Markets soar past their moving averages, then correct below them. It ain’t a crash yet, sailor. Keep your shorts on. — Grath

#194 confused and a little crazed on 06.12.11 at 4:40 pm

172/ 173 American,

Good to see you are out and about I do enjoy you candids posts. Not fluffy …just ” AS is” . I been to bellingham a few times and seattle only once. A long time ago

My shopper friends say the deals are definitely there belligham/ seattle …why pay 20 % more when an hour 1/2 drive gives you a better selection and price

Anyways . as humans we all want good value for our money…except when it comes to real estates then the fundamentals and math do not matter

hope you enjoy the weather out there :)

#195 BigAl (Original) on 06.12.11 at 4:43 pm

Scary isn’t it?

We have the example of the U.S. where, while housing has absolutely tanked, the stock market has rallied (recovered?) like never before.

According to conservative ideology and econ. theory, all of that wealth and those gains by the rich, plus the Bush tax cuts, should be trickling down the the American people any time now………..

Any time…….

Any time now…..

Trickle?……..

Just a little?…….

Any time now…………………………………………………………………………………………………………………………………………………………………………………………………

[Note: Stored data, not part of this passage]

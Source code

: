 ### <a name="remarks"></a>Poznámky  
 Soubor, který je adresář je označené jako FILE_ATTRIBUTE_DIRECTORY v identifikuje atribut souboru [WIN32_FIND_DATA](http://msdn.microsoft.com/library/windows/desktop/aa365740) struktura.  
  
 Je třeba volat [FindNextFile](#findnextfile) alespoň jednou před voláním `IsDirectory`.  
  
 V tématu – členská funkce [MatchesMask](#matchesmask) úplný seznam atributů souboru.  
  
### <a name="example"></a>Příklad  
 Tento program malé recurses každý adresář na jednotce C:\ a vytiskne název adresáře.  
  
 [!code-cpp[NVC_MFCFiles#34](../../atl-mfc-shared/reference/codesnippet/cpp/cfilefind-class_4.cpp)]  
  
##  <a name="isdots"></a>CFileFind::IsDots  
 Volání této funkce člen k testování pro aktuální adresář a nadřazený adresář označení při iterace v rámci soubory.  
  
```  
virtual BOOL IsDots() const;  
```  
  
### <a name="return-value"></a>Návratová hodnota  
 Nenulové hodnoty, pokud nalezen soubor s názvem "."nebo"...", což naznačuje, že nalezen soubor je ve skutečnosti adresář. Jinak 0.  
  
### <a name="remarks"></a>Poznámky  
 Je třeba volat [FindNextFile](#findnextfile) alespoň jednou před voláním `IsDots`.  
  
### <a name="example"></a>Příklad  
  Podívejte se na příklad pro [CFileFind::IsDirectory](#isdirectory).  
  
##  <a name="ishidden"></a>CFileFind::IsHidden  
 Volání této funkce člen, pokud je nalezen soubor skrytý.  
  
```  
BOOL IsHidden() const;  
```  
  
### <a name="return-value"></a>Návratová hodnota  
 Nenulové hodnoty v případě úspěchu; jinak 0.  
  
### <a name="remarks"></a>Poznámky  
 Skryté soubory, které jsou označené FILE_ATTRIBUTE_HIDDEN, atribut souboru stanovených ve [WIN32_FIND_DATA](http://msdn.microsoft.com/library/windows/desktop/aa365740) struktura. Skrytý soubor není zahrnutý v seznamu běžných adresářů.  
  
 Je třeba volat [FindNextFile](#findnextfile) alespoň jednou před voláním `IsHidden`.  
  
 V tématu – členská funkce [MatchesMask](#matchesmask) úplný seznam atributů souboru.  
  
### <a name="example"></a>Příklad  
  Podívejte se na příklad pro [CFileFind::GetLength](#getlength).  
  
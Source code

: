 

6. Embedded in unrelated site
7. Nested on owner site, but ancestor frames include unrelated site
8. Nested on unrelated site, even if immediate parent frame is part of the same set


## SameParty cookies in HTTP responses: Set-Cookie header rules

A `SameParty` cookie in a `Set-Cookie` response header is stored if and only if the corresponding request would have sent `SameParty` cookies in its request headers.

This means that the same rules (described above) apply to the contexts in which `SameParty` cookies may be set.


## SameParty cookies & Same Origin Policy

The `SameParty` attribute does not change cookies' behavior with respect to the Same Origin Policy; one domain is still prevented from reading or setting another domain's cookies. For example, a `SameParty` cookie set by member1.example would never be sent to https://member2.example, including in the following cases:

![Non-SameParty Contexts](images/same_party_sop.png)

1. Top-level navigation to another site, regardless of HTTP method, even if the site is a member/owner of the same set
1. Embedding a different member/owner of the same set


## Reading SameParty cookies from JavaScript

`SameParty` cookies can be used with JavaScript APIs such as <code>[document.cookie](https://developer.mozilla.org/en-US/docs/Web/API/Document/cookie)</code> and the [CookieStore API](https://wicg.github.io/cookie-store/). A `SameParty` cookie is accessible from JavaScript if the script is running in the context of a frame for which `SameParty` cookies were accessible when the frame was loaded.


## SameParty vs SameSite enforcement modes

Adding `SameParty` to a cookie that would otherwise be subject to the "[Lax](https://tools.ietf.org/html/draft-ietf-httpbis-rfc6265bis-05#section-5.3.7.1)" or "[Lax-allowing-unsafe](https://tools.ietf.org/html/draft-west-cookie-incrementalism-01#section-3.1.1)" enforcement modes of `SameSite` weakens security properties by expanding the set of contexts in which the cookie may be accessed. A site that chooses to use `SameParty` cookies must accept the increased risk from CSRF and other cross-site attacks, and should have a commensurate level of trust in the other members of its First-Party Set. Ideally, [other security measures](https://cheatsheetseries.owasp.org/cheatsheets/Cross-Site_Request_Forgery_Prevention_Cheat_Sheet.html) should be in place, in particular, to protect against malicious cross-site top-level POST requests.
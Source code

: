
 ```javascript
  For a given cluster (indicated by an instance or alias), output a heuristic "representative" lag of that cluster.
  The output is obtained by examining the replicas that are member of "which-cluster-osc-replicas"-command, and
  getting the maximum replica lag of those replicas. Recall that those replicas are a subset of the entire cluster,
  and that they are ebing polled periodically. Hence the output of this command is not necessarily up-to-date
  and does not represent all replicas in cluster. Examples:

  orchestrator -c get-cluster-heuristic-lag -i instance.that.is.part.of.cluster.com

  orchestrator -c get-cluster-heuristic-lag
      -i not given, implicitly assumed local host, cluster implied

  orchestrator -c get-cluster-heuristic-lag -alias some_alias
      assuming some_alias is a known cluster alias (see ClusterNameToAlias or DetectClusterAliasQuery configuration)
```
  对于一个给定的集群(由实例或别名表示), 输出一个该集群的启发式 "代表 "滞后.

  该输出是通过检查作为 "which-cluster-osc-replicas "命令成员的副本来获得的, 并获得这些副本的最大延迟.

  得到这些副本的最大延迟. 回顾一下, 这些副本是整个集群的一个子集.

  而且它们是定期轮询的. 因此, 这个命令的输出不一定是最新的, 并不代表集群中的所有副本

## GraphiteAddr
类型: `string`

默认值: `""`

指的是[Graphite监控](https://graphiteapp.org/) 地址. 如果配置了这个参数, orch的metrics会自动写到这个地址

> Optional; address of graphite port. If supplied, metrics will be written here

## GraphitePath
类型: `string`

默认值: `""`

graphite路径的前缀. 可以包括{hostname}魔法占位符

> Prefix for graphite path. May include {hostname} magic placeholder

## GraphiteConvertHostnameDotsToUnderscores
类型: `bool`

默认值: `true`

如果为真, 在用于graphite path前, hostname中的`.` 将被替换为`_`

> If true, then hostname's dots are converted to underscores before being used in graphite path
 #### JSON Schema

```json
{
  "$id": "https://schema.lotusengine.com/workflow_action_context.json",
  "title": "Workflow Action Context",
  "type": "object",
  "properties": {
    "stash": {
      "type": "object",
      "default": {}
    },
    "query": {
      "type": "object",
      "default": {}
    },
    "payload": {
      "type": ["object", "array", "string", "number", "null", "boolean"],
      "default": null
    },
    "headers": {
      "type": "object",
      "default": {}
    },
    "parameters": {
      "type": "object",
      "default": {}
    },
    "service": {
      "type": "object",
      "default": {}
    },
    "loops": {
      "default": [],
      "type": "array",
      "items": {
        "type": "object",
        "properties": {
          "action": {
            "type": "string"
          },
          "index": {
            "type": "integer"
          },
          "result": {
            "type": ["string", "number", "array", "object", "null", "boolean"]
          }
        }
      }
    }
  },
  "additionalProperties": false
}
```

#196 Utopia on 06.12.11 at 4:59 pm

Anyone else agree sugar is looking like a really good bet right now?

Daystar #184: You are welcome. I agree. We could use a little more Chanos in our day to day lives. There are still too many out there living in the mythology of the never-ending Chinese growth story. They are in for a surprise. Guys like Chanos put a little flame to the feet of that myth of “It is different there”. Of course it is not different in China. The reckoning there will come too in time. Those of us who follow this site can perhaps see more easily than others the insanity of having almost 60% of your economy wrapped up in construction, housing and capital projects. I mean seriously, who are those analysts really trying to convince when they insist that growth model (exceeding 8% GDP annually) will just keep going and will not end very badly at some point? Not me, that’s for sure.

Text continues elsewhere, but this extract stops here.